Come in and Blog On!

2023 Welcome to your IE 3 class blog. The object of this class project is to log in and write your comments, web links, answers to questions, and your questions to others at least twice a week. It's fun and you can include pictures or graphics. Keep it original, helpful, and interesting. Don't forget to spellcheck your work before publishing. Also, when you create your user name, please use your real first name, in Romaji (ex. Ryuki, Mari, Lisa, etc.) so that we know who we are communicating with. Enjoy, and Blog on!

Monday, June 6, 2022

Craste, M.(2008). Varmints.

 Varmints Assignment

Who:

A varmint, having a dog-like demeanor, enjoys nature in peace. However, it gets distracted by a mass of varmints without individuality, pulling up skyscrapers with innumerable strings. Eventually, nature gets infiltrated by the “collectivist” society, seemingly dull, indifferent, and nihilistic.

 

What is happening:

As the varmint gets interrupted by other varmints en masse, a colorless civilization represses the varmint enjoying nature in harmony. Nature itself loses its colorfulness and vitality due to the violent advancement of an industrial, totalitarian, and nihilistic society.

As the nihilistic society is about to dominate, the varmint manages to save a branch of a tree and is eventually forced to accustom itself to an industrialized system. The varmint shared a part of the branch as a way to show courtesy to the neighbor, and she (the neighbor) appreciated the generosity. One night, some lights were emitted by the branch of the tree the varmint takes fondly care of. The green-white colored lights apparently grow incrementally. Then it follows with a scene where the varmint returns to the tree he tried to protect from the destructive forces of industrial nihilism. The varmint takes a nap below the tree and the tree eventually gets revivified to a great degree as it breeds new white petals and dandelions.
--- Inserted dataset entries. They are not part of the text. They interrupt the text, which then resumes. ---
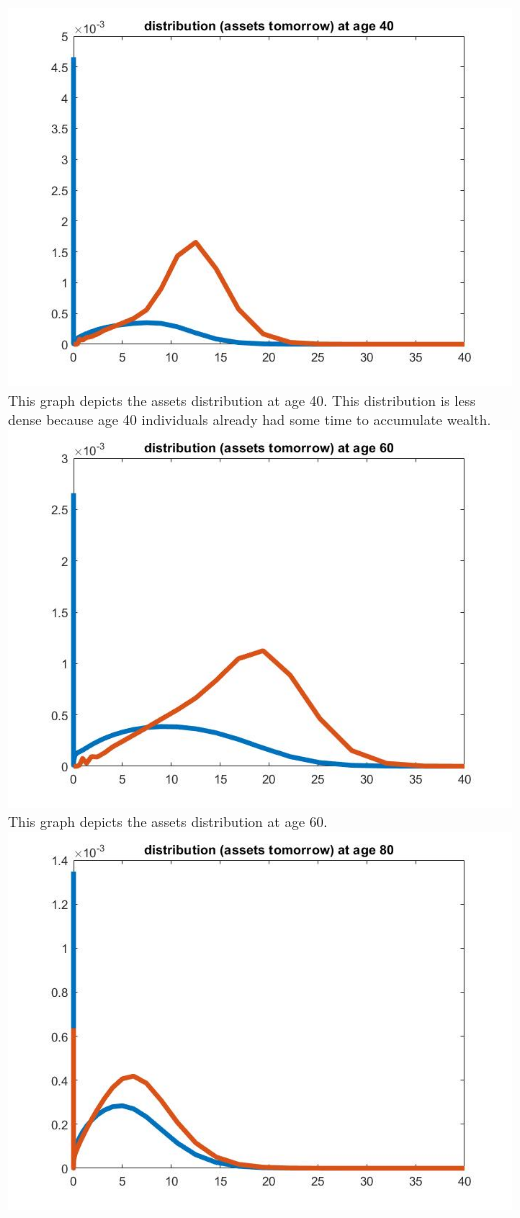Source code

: \documentclass[12pt,a4paper]{article}
\begin{document}
\includegraphics[width=14cm]{Graphs/Figure3} \\
This graph depicts the assets distribution at age 40. This distribution is less dense because age 40 individuals already had some time to accumulate wealth. \\
\includegraphics[width=14cm]{Graphs/Figure4} \\
This graph depicts the assets distribution at age 60.\\
\includegraphics[width=14cm]{Graphs/Figure5} \\
\end{document}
The climax of the story occurs as the white-greenish spherical lights transform into floating jellyfish-like natural utopian universes, devouring the nihilistic industrial civilization. Symbolically speaking, it seems as if Mother Nature devoured the civilization which tried to devour Mother Nature itself. When the varmint attempts to give back the branch to the “jellyfishes” the worthy branch of tree, one of the floating “jellyfishes” picked it up along with the varmint. As the varmint wakes up, it finds itself in a natural field, separated from the industrial civilization. Then, the final scene ends with a “rain” of dandelions.

In the final analysis, nature devoured civilization and took back what belongs to it.

 

When:

There prevails a dualism between nostalgic natural paradise and a contemporary/futuristic societal system.

 

Where:

The animation takes place in a field of dandelions. Although civilization advances incessantly, the fact that the location was once entirely natural does not change.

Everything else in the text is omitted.